Sono le 7.40 di giovedì mattina quando a Tokyo suonano gli allarmi sui cellulari e sulle radio. La Corea del Nord ha lanciato un missile balistico intercontinentale sopra le sue acque orientali, che si aggiunge a una recente raffica di provocazioni che secondo i funzionari governativi potrebbero culminare con un test nucleare nelle prossime settimane. Le provocazioni odierne sono state rilevate anche dalla Corea del Sud, dove già ieri i cittadini erano stati svegliati dalle sirene.

Il test ICBM, il missile interconinteale, è stato seguito da due lanci balistici a corto raggio. Un aggravante rispetto ai fatti di ieri, quando è stato sparato il numero record di 23 missili in un giorno, e un gesto condannato dai vicini e dagli Stati Uniti. Gli Usa si sono dichiarati disposti a prendere «tutte le misure necessarie» per garantire la sicurezza degli alleati della Corea del Sud e del Giappone. L'amministrazione Biden ha anche avvertito su «costi e conseguenze aggiuntivi» se il Nord dovesse far esplodere un ordigno nucleare per la prima volta da settembre 2017.

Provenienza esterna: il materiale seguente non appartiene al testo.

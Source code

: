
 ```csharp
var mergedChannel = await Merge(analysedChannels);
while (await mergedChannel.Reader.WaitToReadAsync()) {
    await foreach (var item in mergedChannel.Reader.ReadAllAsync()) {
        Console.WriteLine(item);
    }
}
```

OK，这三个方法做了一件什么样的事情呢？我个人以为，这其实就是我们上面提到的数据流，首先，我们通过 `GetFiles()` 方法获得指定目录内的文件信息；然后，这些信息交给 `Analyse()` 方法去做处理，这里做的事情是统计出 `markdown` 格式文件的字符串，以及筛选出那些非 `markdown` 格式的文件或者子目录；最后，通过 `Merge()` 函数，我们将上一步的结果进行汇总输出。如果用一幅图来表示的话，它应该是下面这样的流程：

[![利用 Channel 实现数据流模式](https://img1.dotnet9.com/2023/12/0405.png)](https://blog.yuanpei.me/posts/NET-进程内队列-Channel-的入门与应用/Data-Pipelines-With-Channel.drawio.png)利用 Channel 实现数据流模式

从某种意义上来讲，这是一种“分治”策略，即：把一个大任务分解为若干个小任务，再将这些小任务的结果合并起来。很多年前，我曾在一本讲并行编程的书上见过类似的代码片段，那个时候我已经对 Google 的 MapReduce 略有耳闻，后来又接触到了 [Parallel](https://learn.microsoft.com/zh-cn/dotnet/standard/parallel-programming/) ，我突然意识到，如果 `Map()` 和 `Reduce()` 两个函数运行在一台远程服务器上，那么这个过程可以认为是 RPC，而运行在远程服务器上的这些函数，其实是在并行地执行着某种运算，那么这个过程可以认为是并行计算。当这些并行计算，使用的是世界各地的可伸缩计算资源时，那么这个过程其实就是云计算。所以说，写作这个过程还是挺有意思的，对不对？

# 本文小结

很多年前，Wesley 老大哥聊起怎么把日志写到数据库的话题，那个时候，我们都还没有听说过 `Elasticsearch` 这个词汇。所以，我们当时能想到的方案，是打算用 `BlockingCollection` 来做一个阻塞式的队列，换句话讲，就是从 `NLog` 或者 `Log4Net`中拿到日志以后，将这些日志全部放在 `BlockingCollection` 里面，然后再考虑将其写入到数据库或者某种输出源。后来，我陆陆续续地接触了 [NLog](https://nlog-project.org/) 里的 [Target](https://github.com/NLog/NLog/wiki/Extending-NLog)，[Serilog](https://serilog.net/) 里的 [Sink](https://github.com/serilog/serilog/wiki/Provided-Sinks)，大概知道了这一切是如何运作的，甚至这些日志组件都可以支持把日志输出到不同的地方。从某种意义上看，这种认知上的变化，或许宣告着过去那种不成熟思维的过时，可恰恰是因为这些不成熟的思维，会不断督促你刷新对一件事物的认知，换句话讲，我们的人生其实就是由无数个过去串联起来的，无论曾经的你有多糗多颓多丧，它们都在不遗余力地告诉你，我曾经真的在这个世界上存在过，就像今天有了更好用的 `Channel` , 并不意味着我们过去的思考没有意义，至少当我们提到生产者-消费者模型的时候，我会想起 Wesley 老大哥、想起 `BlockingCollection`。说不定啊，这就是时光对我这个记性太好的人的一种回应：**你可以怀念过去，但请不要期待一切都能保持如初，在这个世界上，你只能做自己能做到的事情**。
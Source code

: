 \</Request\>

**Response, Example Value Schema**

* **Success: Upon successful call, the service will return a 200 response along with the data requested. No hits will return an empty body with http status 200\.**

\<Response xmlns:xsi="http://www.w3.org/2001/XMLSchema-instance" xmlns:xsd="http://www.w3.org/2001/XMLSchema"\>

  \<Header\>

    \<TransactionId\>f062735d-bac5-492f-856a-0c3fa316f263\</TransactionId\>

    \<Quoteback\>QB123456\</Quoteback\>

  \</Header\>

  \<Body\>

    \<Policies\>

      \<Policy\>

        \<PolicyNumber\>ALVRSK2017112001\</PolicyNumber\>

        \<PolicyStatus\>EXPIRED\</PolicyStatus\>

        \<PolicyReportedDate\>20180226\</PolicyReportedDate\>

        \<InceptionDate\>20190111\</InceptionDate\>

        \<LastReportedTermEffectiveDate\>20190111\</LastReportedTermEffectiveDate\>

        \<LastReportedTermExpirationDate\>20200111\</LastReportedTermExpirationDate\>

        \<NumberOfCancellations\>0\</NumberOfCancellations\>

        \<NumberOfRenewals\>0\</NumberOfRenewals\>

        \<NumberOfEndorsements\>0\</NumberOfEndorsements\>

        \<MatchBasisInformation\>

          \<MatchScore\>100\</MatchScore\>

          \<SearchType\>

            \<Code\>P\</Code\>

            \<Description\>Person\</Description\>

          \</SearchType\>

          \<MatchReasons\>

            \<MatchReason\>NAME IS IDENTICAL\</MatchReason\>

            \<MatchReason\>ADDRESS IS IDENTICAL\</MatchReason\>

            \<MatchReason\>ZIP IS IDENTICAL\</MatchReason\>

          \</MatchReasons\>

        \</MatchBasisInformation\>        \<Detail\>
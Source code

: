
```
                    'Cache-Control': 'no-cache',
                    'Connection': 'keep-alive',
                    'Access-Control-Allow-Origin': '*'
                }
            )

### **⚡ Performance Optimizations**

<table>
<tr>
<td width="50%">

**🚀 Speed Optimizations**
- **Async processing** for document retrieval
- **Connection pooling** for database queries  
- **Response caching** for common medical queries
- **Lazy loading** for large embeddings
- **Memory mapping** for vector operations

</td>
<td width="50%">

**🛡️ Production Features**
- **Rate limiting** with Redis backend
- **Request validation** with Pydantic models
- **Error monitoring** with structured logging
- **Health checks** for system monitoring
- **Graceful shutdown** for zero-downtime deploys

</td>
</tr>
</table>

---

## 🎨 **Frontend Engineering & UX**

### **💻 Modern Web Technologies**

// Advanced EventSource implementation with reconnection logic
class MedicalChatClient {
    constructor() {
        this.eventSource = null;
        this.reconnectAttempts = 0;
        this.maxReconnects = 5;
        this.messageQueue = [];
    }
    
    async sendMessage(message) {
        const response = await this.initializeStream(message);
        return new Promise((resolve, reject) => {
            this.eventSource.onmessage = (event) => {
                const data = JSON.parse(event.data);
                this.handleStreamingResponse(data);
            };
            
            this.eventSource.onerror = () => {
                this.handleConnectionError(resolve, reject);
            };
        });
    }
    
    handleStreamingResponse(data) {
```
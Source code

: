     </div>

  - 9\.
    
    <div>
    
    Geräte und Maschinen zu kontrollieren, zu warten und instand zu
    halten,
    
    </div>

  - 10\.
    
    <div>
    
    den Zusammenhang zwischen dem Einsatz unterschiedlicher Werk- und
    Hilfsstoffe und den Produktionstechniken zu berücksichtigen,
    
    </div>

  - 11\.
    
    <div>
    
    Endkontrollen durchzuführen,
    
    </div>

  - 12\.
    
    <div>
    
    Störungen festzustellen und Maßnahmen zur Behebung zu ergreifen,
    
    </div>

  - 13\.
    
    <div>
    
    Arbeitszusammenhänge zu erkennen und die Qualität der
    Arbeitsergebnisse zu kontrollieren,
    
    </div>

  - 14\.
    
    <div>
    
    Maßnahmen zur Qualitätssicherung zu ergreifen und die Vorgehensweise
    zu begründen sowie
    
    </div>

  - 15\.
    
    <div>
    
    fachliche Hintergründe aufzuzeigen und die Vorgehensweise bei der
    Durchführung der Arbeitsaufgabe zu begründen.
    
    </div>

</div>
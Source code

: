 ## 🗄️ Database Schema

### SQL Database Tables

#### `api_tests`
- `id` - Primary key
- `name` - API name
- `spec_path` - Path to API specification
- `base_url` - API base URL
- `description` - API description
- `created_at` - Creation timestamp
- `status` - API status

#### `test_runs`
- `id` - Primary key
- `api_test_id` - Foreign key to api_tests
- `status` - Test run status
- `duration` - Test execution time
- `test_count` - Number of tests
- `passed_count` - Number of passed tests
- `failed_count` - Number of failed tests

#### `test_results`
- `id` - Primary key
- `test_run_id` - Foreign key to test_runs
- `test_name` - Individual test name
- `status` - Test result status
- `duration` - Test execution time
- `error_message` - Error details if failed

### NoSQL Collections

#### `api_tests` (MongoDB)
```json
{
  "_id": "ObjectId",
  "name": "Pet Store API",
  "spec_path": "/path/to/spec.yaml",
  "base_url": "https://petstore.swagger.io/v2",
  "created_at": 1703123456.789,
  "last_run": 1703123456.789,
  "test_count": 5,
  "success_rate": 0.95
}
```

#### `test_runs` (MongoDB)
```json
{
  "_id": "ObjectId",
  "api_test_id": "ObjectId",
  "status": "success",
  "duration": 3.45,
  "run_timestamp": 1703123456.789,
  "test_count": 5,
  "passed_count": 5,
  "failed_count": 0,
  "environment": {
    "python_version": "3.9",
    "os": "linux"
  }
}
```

Ancora non è chiaro se il test missilistico nordcoreano sia andato a buon fine. Il ministro della Difesa giapponese Yasukazu Hamada ha annunciato dettagli di volo simili, ma ha affermato che i suoi militari hanno perso le tracce dell'arma dopo che è «scomparsa» nei cieli sopra le acque tra la penisola coreana e il Giappone. Choi Yong Soo, un capitano della Marina sudcoreana che si occupa degli affari pubblici per il ministero della Difesa di Seoul, non ha risposto direttamente alla domanda se i militari ritengono che il lancio potrebbe essere fallito con l'esplosione del missile a mezz'aria, dicendo che il test era ancora in fase di analisi. Non ci sono state segnalazioni di danni o feriti, ma per la terza volta in un mese i servizi di treni ad alta velocità in alcune aree sono stati temporaneamente sospesi a seguito dell'allerta.